Sunday, April 29, 2012

Data Processing Pattern.

I've done a lot of data processing over the years and have come to the following understanding of how data processing words at a general level.  This concept is what I am planning on using for several batch and message processing projects I wish to create.

Data level

Data can come from many sources.  The program has to open a file, a database connection, a serial port, a network port, or other device and begin reading in a stream of data.  At this level the data is an almost meaningless stream of single bytes.

Format level

These bytes are organized in a specific pattern known as a format.  There are many different formats that the data can be organized around.

Fixed length.  Each field can be in a strict order, each with a fixed length, so that each record you read will be the sum of those fixed fields.  Typically there will be a special byte with an end of line significance, typically a newline or a carriage return, but with this format the record separator is optional.    This is how the IP and TCP headers come in a data packet at layers 4 and 5.  Each byte and even each bit can have a specific positional meaning.  If you look at a set of data and you can set it to be 80 columns wide in a text editor and suddenly you see beginning of last names all line up right down the page at column 20, each name followed by spaces until another column starts all lined up at column 32.

Delimited.  Each field is followed by a delimiter, typically a comma or a tab and there is an end of record marker that separates each record from each other, typically a newline or a carriage return as with some of the fixed length format above.  Typically the fields do still have a maximum length, or range of values, but this is not visible from the format itself.  Typically you can spot this format by seeing the commas or the tabs in the data, typically every record will have a fixed count of commas or tabs in every record.

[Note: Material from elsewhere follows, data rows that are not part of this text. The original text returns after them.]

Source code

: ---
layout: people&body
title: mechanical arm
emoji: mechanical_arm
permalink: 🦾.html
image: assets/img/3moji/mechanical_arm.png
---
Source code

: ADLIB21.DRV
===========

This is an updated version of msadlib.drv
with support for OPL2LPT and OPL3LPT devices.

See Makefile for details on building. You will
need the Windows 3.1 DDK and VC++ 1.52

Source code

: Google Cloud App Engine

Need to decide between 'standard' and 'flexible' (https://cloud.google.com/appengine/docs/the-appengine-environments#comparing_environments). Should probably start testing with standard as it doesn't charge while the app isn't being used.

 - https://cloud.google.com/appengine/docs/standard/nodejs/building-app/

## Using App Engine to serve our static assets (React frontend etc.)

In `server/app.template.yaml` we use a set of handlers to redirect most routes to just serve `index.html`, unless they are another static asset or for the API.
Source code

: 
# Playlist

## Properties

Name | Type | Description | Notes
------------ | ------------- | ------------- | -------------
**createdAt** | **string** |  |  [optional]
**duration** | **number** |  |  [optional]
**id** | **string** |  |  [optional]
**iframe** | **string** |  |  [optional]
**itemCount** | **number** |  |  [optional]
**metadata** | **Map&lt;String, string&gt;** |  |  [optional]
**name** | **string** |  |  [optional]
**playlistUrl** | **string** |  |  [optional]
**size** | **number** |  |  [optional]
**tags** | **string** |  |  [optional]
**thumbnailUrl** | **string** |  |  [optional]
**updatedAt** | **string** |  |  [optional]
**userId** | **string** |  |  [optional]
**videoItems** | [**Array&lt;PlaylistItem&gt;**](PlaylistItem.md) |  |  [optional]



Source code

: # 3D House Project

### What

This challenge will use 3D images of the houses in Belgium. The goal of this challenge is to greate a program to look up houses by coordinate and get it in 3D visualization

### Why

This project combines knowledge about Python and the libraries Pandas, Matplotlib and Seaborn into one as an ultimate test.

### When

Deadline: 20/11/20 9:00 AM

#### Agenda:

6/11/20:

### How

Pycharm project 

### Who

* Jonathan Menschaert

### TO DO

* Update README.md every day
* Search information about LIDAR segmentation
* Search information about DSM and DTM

Mixed. A message, or record, can be a combination of the above.  The fields can mostly be delimited with commas or tabs, but have a few fields whose contents have a fixed.  HL7 is an example of a mixed format.

Grammar. This used to be much more difficult than it is now.  Typically this means they used XML now. In the past people would create many different formats for data that was contextual in nature.  If you are trying to parse text that comes from a command line, or a language like English, or a program file written in C or Java, then your parser will have to understand that combination of positional text whose meaning is determined by the initial state and the order of the commands.

Conceptual Layer

 At this point you have read in the stream of bytes, given groups of those bytes meaning and stored the data into a record or other data object in your program.   A reference to this data can be passed around to represent that stored set of meaning.  

Translation and Routing

Often the data you received has fields in the wrong order,  or you have a set of numbers from 1-5 that actually represents a user name.  This layer will take the incoming data and create a new record in the new format, transferring and transforming the data from one data object to the other.   Or an xml file you parsed has a 100 records that need to be pulled out of the object and 100 individual records sent to the next layer.  So this layer would have a loop that lets you get one data value and create as many objects as you need.  A single message might be split into multiple outbound messages.

Data Store

The data coming out of the translation layer will need to be mapped to a set of outbound data objects.  One stream might go one direction, while another set of messages goes to another table.  This operation has to be tied to a database transaction, so that either all the data is applied to the database, or none of it is.  Or you can have an exception log that others have to check and correct later.

Data View

In order to see this data you can map a view onto one or more data objects and see records in the data view.  The data view can represent the underlying data objects in many ways.  It also only has to retrieve what it needs to fill the current set of records in the view, so a dataview for a million element database might only have to load in the first 10 elements.  This data view could even be aliased across to another computer and still only has to cache a little data to represent many records.